None the less she was of venerable age and her relations with Jeffrey Aspern had occurred in her early womanhood. »That's her excuse,« said Mrs. Prest half-sententiously and yet also somewhat as if she were ashamed of making a speech so little in the real tone of Venice. As if a woman needed an excuse for having loved the divine poet! He had been not only one of the most brilliant minds of his day – and in those years, when the century was young, there were, as every one knows, many – but one of the most genial men and one of the handsomest.

The niece, according to Mrs. Prest, was of minor antiquity, and the conjecture was risked that she was only a grand-niece. This was possible; I had nothing but my share in the very limited knowledge of my English fellow worshipper John Cumnor, who had never seen the couple. The world, as I say, had recognised Jeffrey Aspern, but Cumnor and I had recognised him most. The multitude to-day flocked to his temple, but of that temple he and I regarded ourselves as the appointed ministers. We held, justly, as I think, that we had done more for his memory than any one else, and had done it simply by opening lights into his life. He had nothing to fear from us because he had nothing to fear from the truth, which alone at such a distance of time we could be interested in establishing. His early death had been the only dark spot, as it were, on his fame, unless the papers in Miss Bordereau's hands should perversely bring out others. There had been an impression about 1825 that he had ›treated her badly,‹ just as there had been an impression that he had ›served,‹ as the London populace says, several other ladies in the same masterful way. Each of these cases Cumnor and I had been able to investigate, and we had never failed to acquit him conscientiously of any grossness. I judged him perhaps more indulgently than my friend; certainly, at any rate, it appeared to me that no man could have walked straighter in the given circumstances. These had been almost always difficult and dangerous. Half the women of his time, to speak liberally, had flung themselves at his head, and while the fury raged – the more that it was very catching – accidents, some of them grave, had not failed to occur. He was not a woman's poet, as I had said to Mrs. Prest, in the modern phase of his reputation; but the situation had been different when the man's own voice was mingled with his song. That voice, by every testimony, was one of the most charming ever heard. ›Orpheus and the Mænads!‹ had been of course my foreseen judgement when first I turned over his correspondence. Almost all the Mænads were unreasonable and many of them unbearable; it struck me that he had been kinder and more considerate than in his place – if I could imagine myself in any such box – I should have found the trick of.

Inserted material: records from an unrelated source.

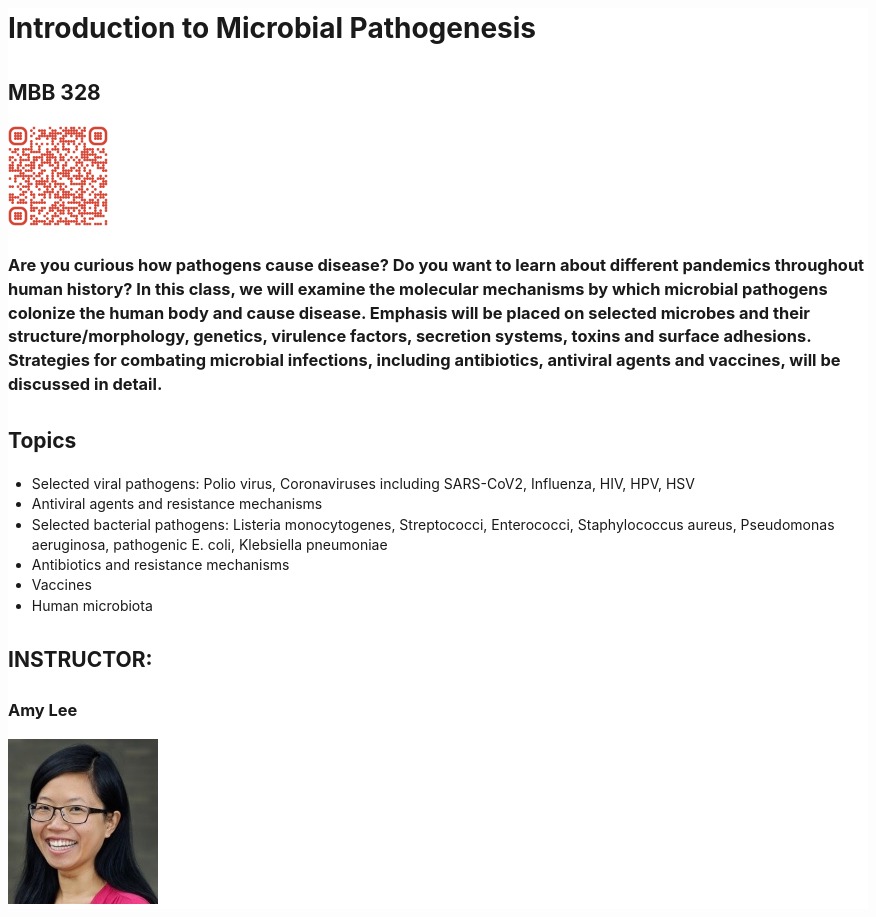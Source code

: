# Introduction to Microbial Pathogenesis
## MBB 328

<img src="images/328/QR.png" alt= “” width="100" height="100">

### Are you curious how pathogens cause disease? Do you want to learn about different pandemics throughout human history? In this class, we will examine the molecular mechanisms by which microbial pathogens colonize the human body and cause disease. Emphasis will be placed on selected microbes and their structure/morphology, genetics, virulence factors, secretion systems, toxins and surface adhesions. Strategies for combating microbial infections, including antibiotics, antiviral agents and vaccines, will be discussed in detail.

## Topics

* Selected viral pathogens: Polio virus, Coronaviruses including SARS-CoV2, Influenza, HIV, HPV, HSV
* Antiviral agents and resistance mechanisms
* Selected bacterial pathogens: Listeria monocytogenes, Streptococci, Enterococci, Staphylococcus aureus, Pseudomonas aeruginosa, pathogenic E. coli, Klebsiella pneumoniae
* Antibiotics and resistance mechanisms
* Vaccines
* Human microbiota

## INSTRUCTOR:
### Amy Lee

<img src="images/lee.jpg" alt= “” width="150">

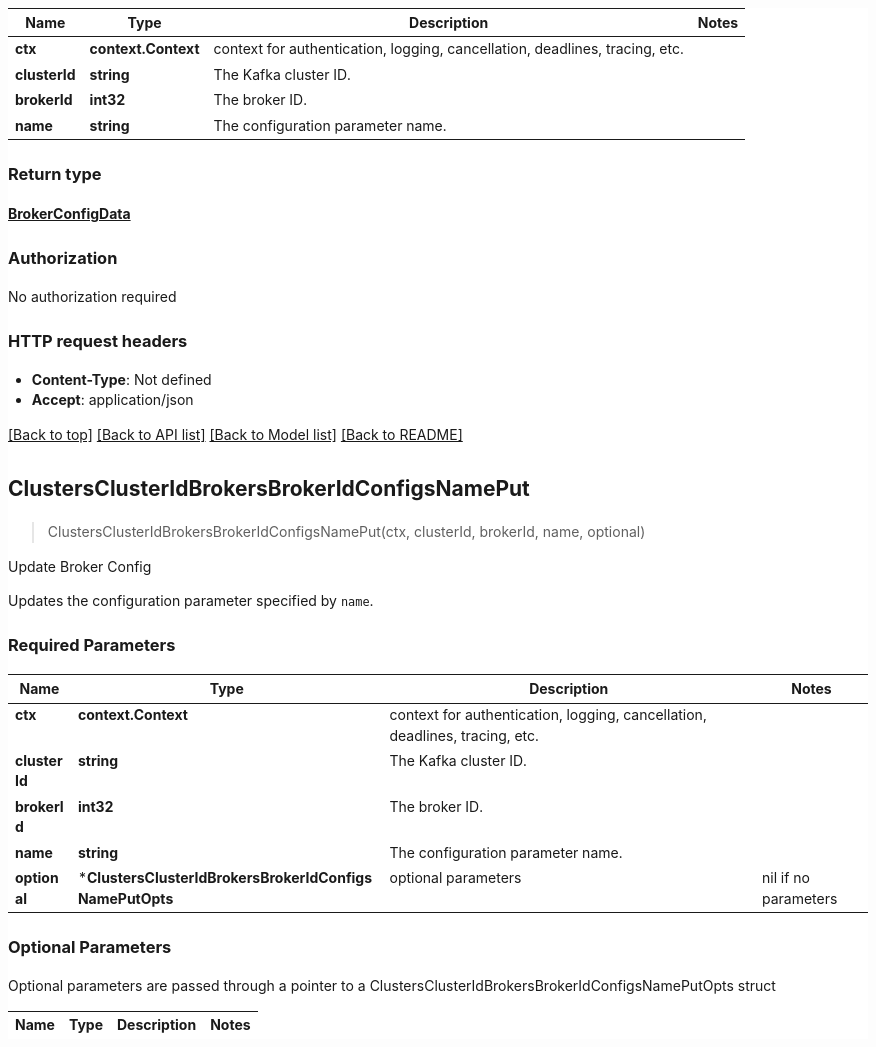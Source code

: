 
Name | Type | Description  | Notes
------------- | ------------- | ------------- | -------------
**ctx** | **context.Context** | context for authentication, logging, cancellation, deadlines, tracing, etc.
**clusterId** | **string**| The Kafka cluster ID. | 
**brokerId** | **int32**| The broker ID. | 
**name** | **string**| The configuration parameter name. | 

### Return type

[**BrokerConfigData**](BrokerConfigData.md)

### Authorization

No authorization required

### HTTP request headers

- **Content-Type**: Not defined
- **Accept**: application/json

[[Back to top]](#) [[Back to API list]](../README.md#documentation-for-api-endpoints)
[[Back to Model list]](../README.md#documentation-for-models)
[[Back to README]](../README.md)


## ClustersClusterIdBrokersBrokerIdConfigsNamePut

> ClustersClusterIdBrokersBrokerIdConfigsNamePut(ctx, clusterId, brokerId, name, optional)

Update Broker Config

Updates the configuration parameter specified by ``name``.

### Required Parameters


Name | Type | Description  | Notes
------------- | ------------- | ------------- | -------------
**ctx** | **context.Context** | context for authentication, logging, cancellation, deadlines, tracing, etc.
**clusterId** | **string**| The Kafka cluster ID. | 
**brokerId** | **int32**| The broker ID. | 
**name** | **string**| The configuration parameter name. | 
 **optional** | ***ClustersClusterIdBrokersBrokerIdConfigsNamePutOpts** | optional parameters | nil if no parameters

### Optional Parameters

Optional parameters are passed through a pointer to a ClustersClusterIdBrokersBrokerIdConfigsNamePutOpts struct


Name | Type | Description  | Notes
------------- | ------------- | ------------- | -------------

It was certainly strange beyond all strangeness, and I shall not take up space with attempting to explain it, that whereas among all these other relations and in these other directions of research we had to deal with phantoms and dust, the mere echoes of echoes, the one living source of information that had lingered on into our time had been unheeded by us. Every one of Aspern's contemporaries had, according to our belief, passed away; we had not been able to look into a single pair of eyes into which his had looked or to feel a transmitted contact in any aged hand that his had touched. Most dead of all did poor Miss Bordereau appear, and yet she alone had survived. We exhausted in the course of months our wonder that we had not found her out sooner, and the substance of our explanation was that she had kept so quiet. The poor lady on the whole had had reason for doing so. But it was a revelation to us that self-effacement on such a scale had been possible in the latter half of the nineteenth century – the age of newspapers and telegrams and photographs and interviewers. She had taken no great trouble for it either – had n't hidden herself away in an undiscoverable hole, had boldly settled down in a city of exhibition. The one apparent secret of her safety had been that Venice contained so many much greater curiosities. And then accident had somehow favoured her, as was shown for example in the fact that Mrs. Prest had never happened to name her to me, though I had spent three weeks in Venice – under her nose, as it were – five years before.